What you should do - Wherever the word "apply" appears in a line of the data, that line should be copied.

--- START ---

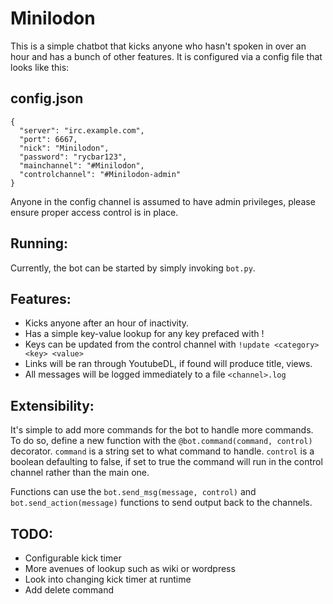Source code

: # Minilodon

This is a simple chatbot that kicks anyone who hasn't spoken in over an hour
and has a bunch of other features. It is configured via a config file that
looks like this:

## config.json

    {
      "server": "irc.example.com",
      "port": 6667,
      "nick": "Minilodon",
      "password": "rycbar123",
      "mainchannel": "#Minilodon",
      "controlchannel": "#Minilodon-admin"
    }

Anyone in the config channel is assumed to have admin privileges, please
ensure proper access control is in place.

## Running:

Currently, the bot can be started by simply invoking `bot.py`.

## Features:

- Kicks anyone after an hour of inactivity.
- Has a simple key-value lookup for any key prefaced with !
- Keys can be updated from the control channel with `!update <category> <key> <value>`
- Links will be ran through YoutubeDL, if found will produce title, views.
- All messages will be logged immediately to a file `<channel>.log`

## Extensibility:

It's simple to add more commands for the bot to handle more commands. To do
so, define a new function with the `@bot.command(command, control)` decorator.
`command` is a string set to what command to handle. `control` is a boolean
defaulting to false, if set to true the command will run in the control
channel rather than the main one.

Functions can use the `bot.send_msg(message, control)` and
`bot.send_action(message)` functions to send output back to the channels.

## TODO:

- Configurable kick timer
- More avenues of lookup such as wiki or wordpress
- Look into changing kick timer at runtime
- Add delete command
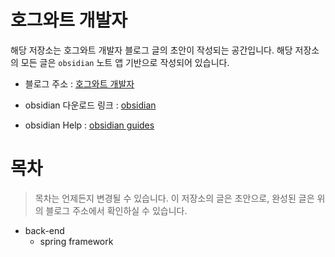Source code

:   

# 호그와트 개발자

  

해당 저장소는 호그와트 개발자 블로그 글의 초안이 작성되는 공간입니다. 해당 저장소의 모든 글은 `obsidian` 노트 앱 기반으로 작성되어 있습니다.

  

- 블로그 주소 : [호그와트 개발자](https://owl-ppaemi.tistory.com/)

- obsidian 다운로드 링크 : [obsidian](https://obsidian.md/)

- obsidian Help : [obsidian guides](https://help.obsidian.md/Home)

  

# 목차

  

> 목차는 언제든지 변경될 수 있습니다. 이 저장소의 글은 초안으로, 완성된 글은 위의 블로그 주소에서 확인하실 수 있습니다.

  

- back-end
	- spring framework
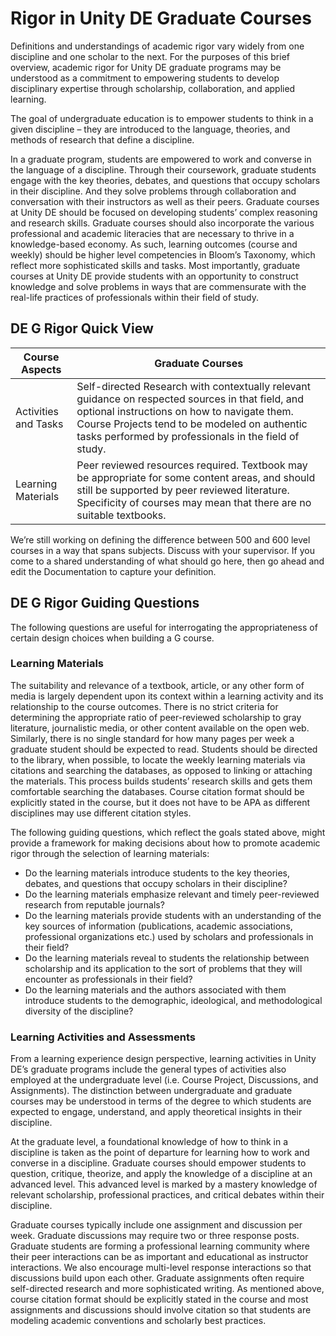 # Rigor in Unity DE Graduate Courses

Definitions and understandings of academic rigor vary widely from one discipline and one scholar to the next. For the purposes of this brief overview, academic rigor for Unity DE graduate programs may be understood as a commitment to empowering students to develop disciplinary expertise through scholarship, collaboration, and applied learning.

The goal of undergraduate education is to empower students to think in a given discipline – they are introduced to the language, theories, and methods of research that define a discipline.

In a graduate program, students are empowered to work and converse in the language of a discipline. Through their coursework, graduate students engage with the key theories, debates, and questions that occupy scholars in their discipline. And they solve problems through collaboration and conversation with their instructors as well as their peers. Graduate courses at Unity DE should be focused on developing students’ complex reasoning and research skills. Graduate courses should also incorporate the various professional and academic literacies that are necessary to thrive in a knowledge-based economy. As such, learning outcomes (course and weekly) should be higher level competencies in Bloom’s Taxonomy, which reflect more sophisticated skills and tasks. Most importantly, graduate courses at Unity DE provide students with an opportunity to construct knowledge and solve problems in ways that are commensurate with the real-life practices of professionals within their field of study.

## DE G Rigor Quick View

| Course Aspects | Graduate Courses |
| ----- | ----- |
| Activities and Tasks | Self-directed Research with contextually relevant guidance on respected sources in that field, and optional instructions on how to navigate them. Course Projects tend to be modeled on authentic tasks performed by professionals in the field of study. |
| Learning Materials | Peer reviewed resources required. Textbook may be appropriate for some content areas, and should still be supported by peer reviewed literature. Specificity of courses may mean that there are no suitable textbooks. |

<note>We’re still working on defining the difference between 500 and 600 level courses in a way that spans subjects. Discuss with your supervisor. If you come to a shared understanding of what should go here, then go ahead and edit the Documentation to capture your definition. </note>

## DE G Rigor Guiding Questions

The following questions are useful for interrogating the appropriateness of certain design choices when building a G course. 

### Learning Materials

The suitability and relevance of a textbook, article, or any other form of media is largely dependent upon its context within a learning activity and its relationship to the course outcomes. There is no strict criteria for determining the appropriate ratio of peer-reviewed scholarship to gray literature, journalistic media, or other content available on the open web. Similarly, there is no single standard for how many pages per week a graduate student should be expected to read. Students should be directed to the library, when possible, to locate the weekly learning materials via citations and searching the databases, as opposed to linking or attaching the materials. This process builds students’ research skills and gets them comfortable searching the databases. Course citation format should be explicitly stated in the course, but it does not have to be APA as different disciplines may use different citation styles.

The following guiding questions, which reflect the goals stated above, might provide a framework for making decisions about how to promote academic rigor through the selection of learning materials:
- Do the learning materials introduce students to the key theories, debates, and questions that occupy scholars in their discipline? 
- Do the learning materials emphasize relevant and timely peer-reviewed research from reputable journals? 
- Do the learning materials provide students with an understanding of the key sources of information (publications, academic associations, professional organizations etc.) used by scholars and professionals in their field? 
- Do the learning materials reveal to students the relationship between scholarship and its application to the sort of problems that they will encounter as professionals in their field? 
- Do the learning materials and the authors associated with them introduce students to the demographic, ideological, and methodological diversity of the discipline?

### Learning Activities and Assessments

From a learning experience design perspective, learning activities in Unity DE’s graduate programs include the general types of activities also employed at the undergraduate level (i.e. Course Project, Discussions, and Assignments). The distinction between undergraduate and graduate courses may be understood in terms of the degree to which students are expected to engage, understand, and apply theoretical insights in their discipline.

At the graduate level, a foundational knowledge of how to think in a discipline is taken as the point of departure for learning how to work and converse in a discipline. Graduate courses should empower students to question, critique, theorize, and apply the knowledge of a discipline at an advanced level. This advanced level is marked by a mastery knowledge of relevant scholarship, professional practices, and critical debates within their discipline.

Graduate courses typically include one assignment and discussion per week. Graduate discussions may require two or three response posts. Graduate students are forming a professional learning community where their peer interactions can be as important and educational as instructor interactions. We also encourage multi-level response interactions so that discussions build upon each other. Graduate assignments often require self-directed research and more sophisticated writing. As mentioned above, course citation format should be explicitly stated in the course and most assignments and discussions should involve citation so that students are modeling academic conventions and scholarly best practices.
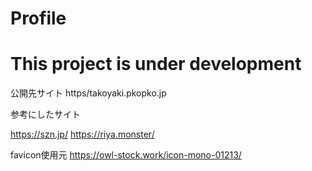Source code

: # Profile
# This project is under development
公開先サイト
https/takoyaki.pkopko.jp

参考にしたサイト

https://szn.jp/
https://riya.monster/


favicon使用元
https://owl-stock.work/icon-mono-01213/
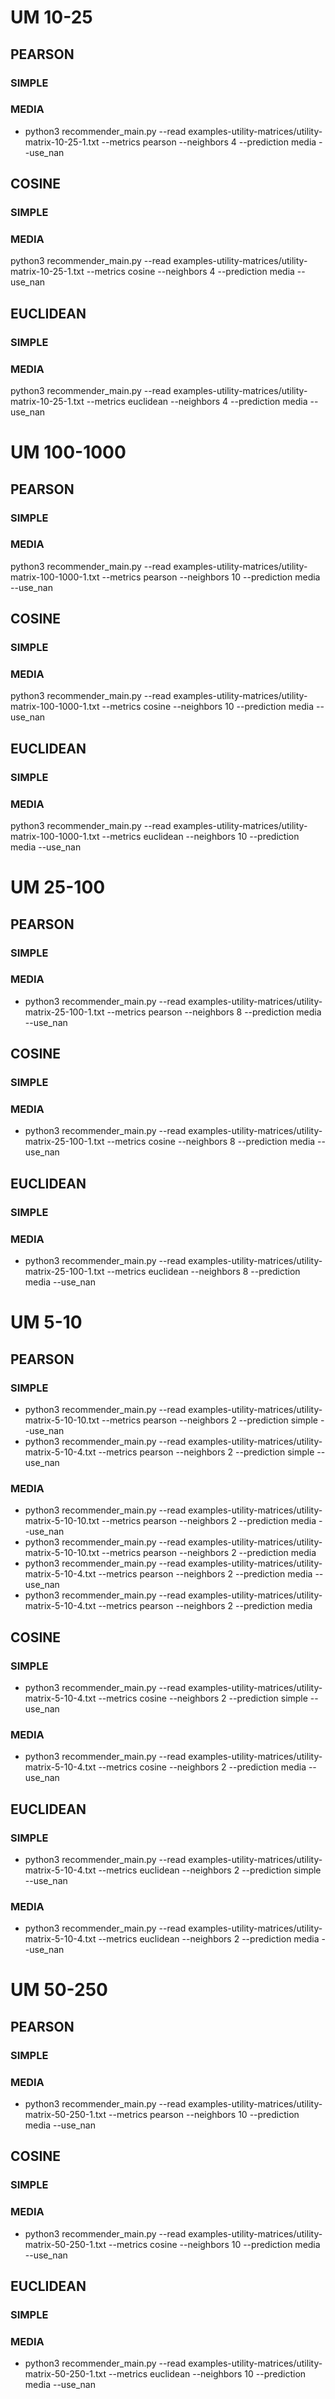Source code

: # UM 10-25
## PEARSON
### SIMPLE

### MEDIA
- python3 recommender_main.py --read examples-utility-matrices/utility-matrix-10-25-1.txt --metrics pearson --neighbors 4 --prediction media --use_nan
## COSINE
### SIMPLE

### MEDIA
python3 recommender_main.py --read examples-utility-matrices/utility-matrix-10-25-1.txt --metrics cosine --neighbors 4 --prediction media --use_nan
## EUCLIDEAN
### SIMPLE

### MEDIA
python3 recommender_main.py --read examples-utility-matrices/utility-matrix-10-25-1.txt --metrics euclidean --neighbors 4 --prediction media --use_nan
# UM 100-1000
## PEARSON
### SIMPLE

### MEDIA
python3 recommender_main.py --read examples-utility-matrices/utility-matrix-100-1000-1.txt --metrics pearson --neighbors 10 --prediction media --use_nan

## COSINE
### SIMPLE

### MEDIA
python3 recommender_main.py --read examples-utility-matrices/utility-matrix-100-1000-1.txt --metrics cosine --neighbors 10 --prediction media --use_nan

## EUCLIDEAN
### SIMPLE

### MEDIA
python3 recommender_main.py --read examples-utility-matrices/utility-matrix-100-1000-1.txt --metrics euclidean --neighbors 10 --prediction media --use_nan

# UM 25-100
## PEARSON
### SIMPLE

### MEDIA
- python3 recommender_main.py --read examples-utility-matrices/utility-matrix-25-100-1.txt --metrics pearson --neighbors 8 --prediction media --use_nan

## COSINE
### SIMPLE

### MEDIA
- python3 recommender_main.py --read examples-utility-matrices/utility-matrix-25-100-1.txt --metrics cosine --neighbors 8 --prediction media --use_nan

## EUCLIDEAN
### SIMPLE

### MEDIA
- python3 recommender_main.py --read examples-utility-matrices/utility-matrix-25-100-1.txt --metrics euclidean --neighbors 8 --prediction media --use_nan

# UM 5-10
## PEARSON
### SIMPLE
- python3 recommender_main.py --read examples-utility-matrices/utility-matrix-5-10-10.txt --metrics pearson --neighbors 2 --prediction simple --use_nan
- python3 recommender_main.py --read examples-utility-matrices/utility-matrix-5-10-4.txt --metrics pearson --neighbors 2 --prediction simple --use_nan

### MEDIA
- python3 recommender_main.py --read examples-utility-matrices/utility-matrix-5-10-10.txt --metrics pearson --neighbors 2 --prediction media --use_nan
- python3 recommender_main.py --read examples-utility-matrices/utility-matrix-5-10-10.txt --metrics pearson --neighbors 2 --prediction media 
- python3 recommender_main.py --read examples-utility-matrices/utility-matrix-5-10-4.txt --metrics pearson --neighbors 2 --prediction media --use_nan
- python3 recommender_main.py --read examples-utility-matrices/utility-matrix-5-10-4.txt --metrics pearson --neighbors 2 --prediction media

## COSINE
### SIMPLE
- python3 recommender_main.py --read examples-utility-matrices/utility-matrix-5-10-4.txt --metrics cosine --neighbors 2 --prediction simple --use_nan

### MEDIA
- python3 recommender_main.py --read examples-utility-matrices/utility-matrix-5-10-4.txt --metrics cosine --neighbors 2 --prediction media --use_nan

## EUCLIDEAN
### SIMPLE
- python3 recommender_main.py --read examples-utility-matrices/utility-matrix-5-10-4.txt --metrics euclidean --neighbors 2 --prediction simple --use_nan

### MEDIA
- python3 recommender_main.py --read examples-utility-matrices/utility-matrix-5-10-4.txt --metrics euclidean --neighbors 2 --prediction media --use_nan

# UM 50-250
## PEARSON
### SIMPLE

### MEDIA
- python3 recommender_main.py --read examples-utility-matrices/utility-matrix-50-250-1.txt --metrics pearson --neighbors 10 --prediction media --use_nan

## COSINE
### SIMPLE

### MEDIA
- python3 recommender_main.py --read examples-utility-matrices/utility-matrix-50-250-1.txt --metrics cosine --neighbors 10 --prediction media --use_nan
## EUCLIDEAN
### SIMPLE

### MEDIA
- python3 recommender_main.py --read examples-utility-matrices/utility-matrix-50-250-1.txt --metrics euclidean --neighbors 10 --prediction media --use_nan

--- END ---

Written answer -
From a learning experience design perspective, learning activities in Unity DE’s graduate programs include the general types of activities also employed at the undergraduate level (i.e. Course Project, Discussions, and Assignments). The distinction between undergraduate and graduate courses may be understood in terms of the degree to which students are expected to engage, understand, and apply theoretical insights in their discipline.
At the graduate level, a foundational knowledge of how to think in a discipline is taken as the point of departure for learning how to work and converse in a discipline. Graduate courses should empower students to question, critique, theorize, and apply the knowledge of a discipline at an advanced level. This advanced level is marked by a mastery knowledge of relevant scholarship, professional practices, and critical debates within their discipline.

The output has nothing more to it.